M was a design consultant at the company where I worked a few years ago. He did a good job, got along with everyone and was well-liked. He had three kids all under 6 years old and they way he described the life he and his wife led, it seemed as if they worked as hard as they could to earn enough for child care of their three kids. The numbers were staggering even back then. They always wanted a second kid and ended up having twins and that had life altering consequences for M and his wife. Her job required her to travel for multiple weeks at a time but the pay was too good to pass up but not enough for M to stay at home. He picked contract work to have flexibility (and better money) but it came with a huge dose of uncertainty as well.
The family was together some weekends and they made the most of it. M used to joke the unit of measure was 7 days for him as the days were a daze. He really got to spend some good quality time with his kids once a week.

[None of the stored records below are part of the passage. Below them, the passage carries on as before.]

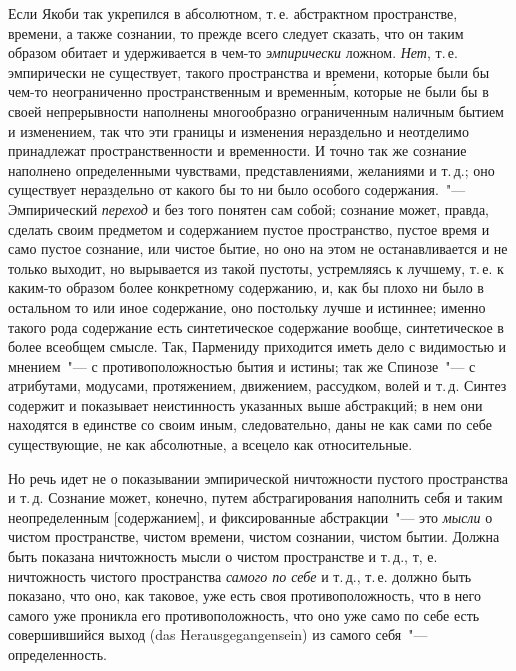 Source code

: Если Якоби так укрепился в абсолютном, т.\,е. абстрактном
пространстве, времени, а также сознании, то
прежде всего следует сказать, что он таким образом обитает
и удерживается в чем-то \emph{эмпирически} ложном. \emph{Нет},
т.\,е. эмпирически не существует, такого пространства и
времени, которые были бы чем-то неограниченно пространственным
и временн\'ым, которые не были бы в своей
непрерывности наполнены многообразно ограниченным
наличным бытием и изменением, так что эти границы и
изменения нераздельно и неотделимо принадлежат пространственности
и временности. И точно так же сознание
наполнено определенными чувствами, представлениями,
желаниями и т.\,д.; оно существует нераздельно от какого
бы то ни было особого содержания.~"--- Эмпирический
\emph{переход} и без того понятен сам собой; сознание может,
правда, сделать своим предметом и содержанием пустое
пространство, пустое время и само пустое сознание, или
чистое бытие, но оно на этом не останавливается и не
только выходит, но вырывается из такой пустоты, устремляясь
к лучшему, т.\,е. к каким-то образом более конкретному
содержанию, и, как бы плохо ни было в остальном
то или иное содержание, оно постольку лучше и истиннее;
именно такого рода содержание есть синтетическое
содержание вообще, синтетическое в более всеобщем
смысле. Так, Пармениду приходится иметь дело с видимостью
и мнением~"--- с противоположностью бытия и
истины; так же Спинозе~"--- с атрибутами, модусами, протяжением,
движением, рассудком, волей и т.\,д. Синтез
содержит и показывает неистинность указанных выше
абстракций; в нем они находятся в единстве со своим
иным, следовательно, даны не как сами по себе существующие,
не как абсолютные, а всецело как относительные.

Но речь идет не о показывании эмпирической ничтожности
пустого пространства и т.\,д. Сознание может, конечно,
путем абстрагирования наполнить себя и таким неопределенным
[содержанием], и фиксированные абстракции~"---
это \emph{мысли} о чистом пространстве, чистом времени, чистом
сознании, чистом бытии. Должна быть показана
ничтожность мысли о чистом пространстве и т.\,д., т, е.
ничтожность чистого пространства \emph{самого по себе} и т.\,д.,
т.\,е. должно быть показано, что оно, как таковое, уже
есть своя противоположность, что в него самого уже проникла
его противоположность, что оно уже само по себе
есть совершившийся выход (das Herausgegangensein) из
самого себя~"--- определенность.

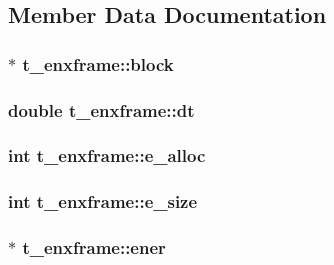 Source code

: \subsection{\-Member \-Data \-Documentation}
\hypertarget{structt__enxframe_adbdf5f9d9a396471b3aa5aee44144e3c}{
\subsubsection[{block}]{ $\ast$ {\bf t\-\_\-enxframe\-::block}}}\label{structt__enxframe_adbdf5f9d9a396471b3aa5aee44144e3c}
\hypertarget{structt__enxframe_a695d4e20dc961d0317a9b1a048e69c63}{
\subsubsection[{dt}]{\setlength{\rightskip}{0pt plus 5cm}double {\bf t\-\_\-enxframe\-::dt}}}\label{structt__enxframe_a695d4e20dc961d0317a9b1a048e69c63}
\hypertarget{structt__enxframe_ad9e4fa8f127bb08dca6d322ad7db31af}{
\subsubsection[{e\-\_\-alloc}]{\setlength{\rightskip}{0pt plus 5cm}int {\bf t\-\_\-enxframe\-::e\-\_\-alloc}}}\label{structt__enxframe_ad9e4fa8f127bb08dca6d322ad7db31af}
\hypertarget{structt__enxframe_ae190faa4a8994c8f0d84767739b0ca8a}{
\subsubsection[{e\-\_\-size}]{\setlength{\rightskip}{0pt plus 5cm}int {\bf t\-\_\-enxframe\-::e\-\_\-size}}}\label{structt__enxframe_ae190faa4a8994c8f0d84767739b0ca8a}
\hypertarget{structt__enxframe_a1001463b8aa40fb1e0c227b1f8f1c3f7}{
\subsubsection[{ener}]{ $\ast$ {\bf t\-\_\-enxframe\-::ener}}}\label{structt__enxframe_a1001463b8aa40fb1e0c227b1f8f1c3f7}
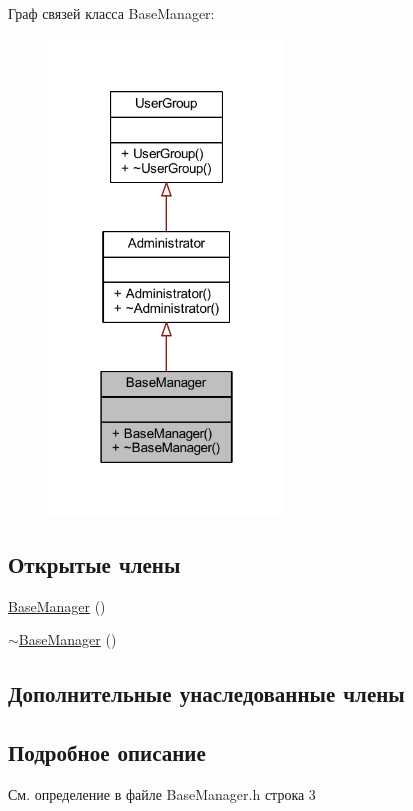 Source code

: Граф связей класса Base\+Manager\+:\nopagebreak
\begin{figure}[H]
\begin{center}
\leavevmode
\includegraphics[width=178pt]{d8/d95/class_base_manager__coll__graph}
\end{center}
\end{figure}
\subsection*{Открытые члены}
\begin{DoxyCompactItemize}
\item 
\hyperlink{class_base_manager_a663ef30d41792bdecf2598a6285cfddd}{Base\+Manager} ()
\item 
\hyperlink{class_base_manager_af512e2d3b2a7727a2766a6c95a6b90a3}{$\sim$\+Base\+Manager} ()
\end{DoxyCompactItemize}
\subsection*{Дополнительные унаследованные члены}


\subsection{Подробное описание}


См. определение в файле Base\+Manager.\+h строка 3



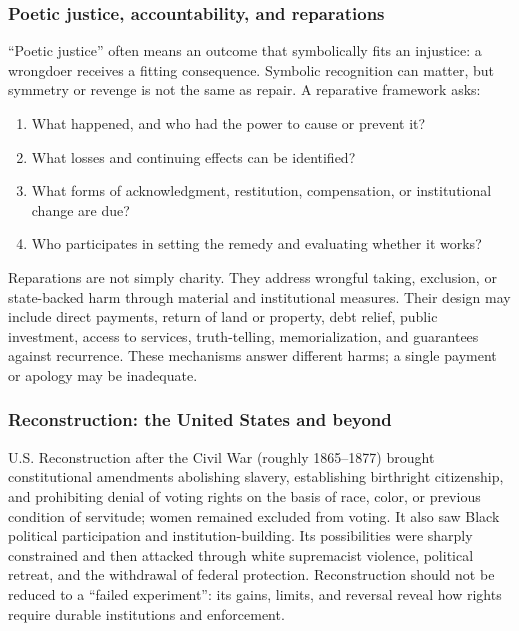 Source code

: \documentclass[
  11pt,
  letterpaper,
]{article}
\providecommand{\tightlist}{%
  \setlength{\itemsep}{0pt}\setlength{\parskip}{0pt}}
\begin{document}
\subsubsection{Poetic justice, accountability, and
reparations}\label{poetic-justice-accountability-and-reparations}

``Poetic justice'' often means an outcome that symbolically fits an
injustice: a wrongdoer receives a fitting consequence. Symbolic
recognition can matter, but symmetry or revenge is not the same as
repair. A reparative framework asks:

\begin{enumerate}
\def\labelenumi{\arabic{enumi}.}
\tightlist
\item
  What happened, and who had the power to cause or prevent it?
\item
  What losses and continuing effects can be identified?
\item
  What forms of acknowledgment, restitution, compensation, or
  institutional change are due?
\item
  Who participates in setting the remedy and evaluating whether it
  works?
\end{enumerate}

Reparations are not simply charity. They address wrongful taking,
exclusion, or state-backed harm through material and institutional
measures. Their design may include direct payments, return of land or
property, debt relief, public investment, access to services,
truth-telling, memorialization, and guarantees against recurrence. These
mechanisms answer different harms; a single payment or apology may be
inadequate.

\subsubsection{Reconstruction: the United States and
beyond}\label{reconstruction-the-united-states-and-beyond}

U.S. Reconstruction after the Civil War (roughly 1865--1877) brought
constitutional amendments abolishing slavery, establishing birthright
citizenship, and prohibiting denial of voting rights on the basis of
race, color, or previous condition of servitude; women remained excluded
from voting. It also saw Black political participation and
institution-building. Its possibilities were sharply constrained and
then attacked through white supremacist violence, political retreat, and
the withdrawal of federal protection. Reconstruction should not be
reduced to a ``failed experiment'': its gains, limits, and reversal
reveal how rights require durable institutions and enforcement.
\end{document}
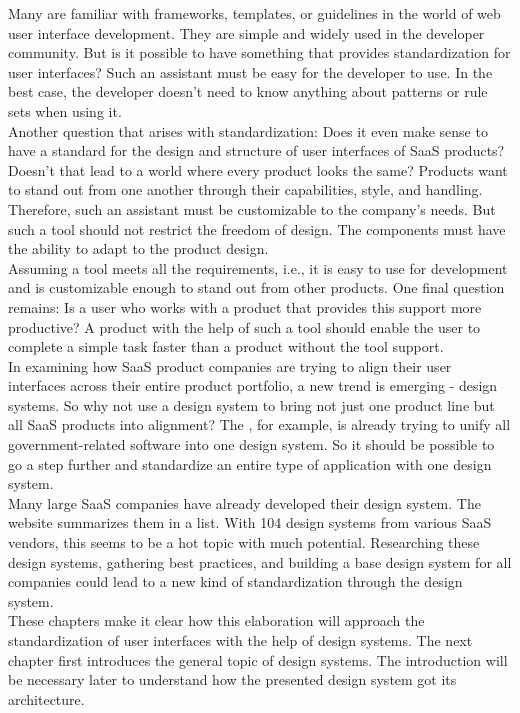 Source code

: Many are familiar with frameworks, templates, or guidelines in the world of web user interface development. They are simple and widely used in the developer community. But is it possible to have something that provides standardization for user interfaces? Such an assistant must be easy for the developer to use. In the best case, the developer doesn't need to know anything about patterns or rule sets when using it. \\
Another question that arises with standardization: Does it even make sense to have a standard for the design and structure of user interfaces of \ac{SaaS} products? Doesn't that lead to a world where every product looks the same? Products want to stand out from one another through their capabilities, style, and handling. Therefore, such an assistant must be customizable to the company's needs. But such a tool should not restrict the freedom of design. The components must have the ability to adapt to the product design. \\
Assuming a tool meets all the requirements, i.e., it is easy to use for development and is customizable enough to stand out from other products. One final question remains: Is a user who works with a product that provides this support more productive? A product with the help of such a tool should enable the user to complete a simple task faster than a product without the tool support. \\
In examining how \ac{SaaS} product companies are trying to align their user interfaces across their entire product portfolio, a new trend is emerging - design systems. So why not use a design system to bring not just one product line but all \ac{SaaS} products into alignment? The , for example, is already trying to unify all government-related software into one design system. So it should be possible to go a step further and standardize an entire type of application with one design system. \\
Many large \ac{SaaS} companies have already developed their design system. The  website summarizes them in a list. With 104 design systems from various \ac{SaaS} vendors, this seems to be a hot topic with much potential. Researching these design systems, gathering best practices, and building a base design system for all companies could lead to a new kind of standardization through the design system. \\

These chapters make it clear how this elaboration will approach the standardization of user interfaces with the help of design systems. The next chapter first introduces the general topic of design systems. The introduction will be necessary later to understand how the presented design system got its architecture.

A lot could have changed from one Sunday to the next for each of them so it could be dizzying to keep up.
He talked about the backlog of missed things, including conversations that were not had on time or until after the moment had passed. I met his wife once - a nice, somewhat frazzled woman, who can blame her. I remember thinking how strong a foundation it must take to keep this whole thing in balance. M and his wife had met in art school and spent a decade together before marriage. They both wanted to be in a stable and secure place before starting family - they were living some version of it, waiting for the tide to turn.
While experts often consider housing as a family’s single largest expense, EPI found New Mexico’s annual infant care costs outpace rent by over 10%. Child care is out of reach for about 90% of New Mexico residents, according to the federal government’s definition of affordability, which is no more than 7% of a family’s income.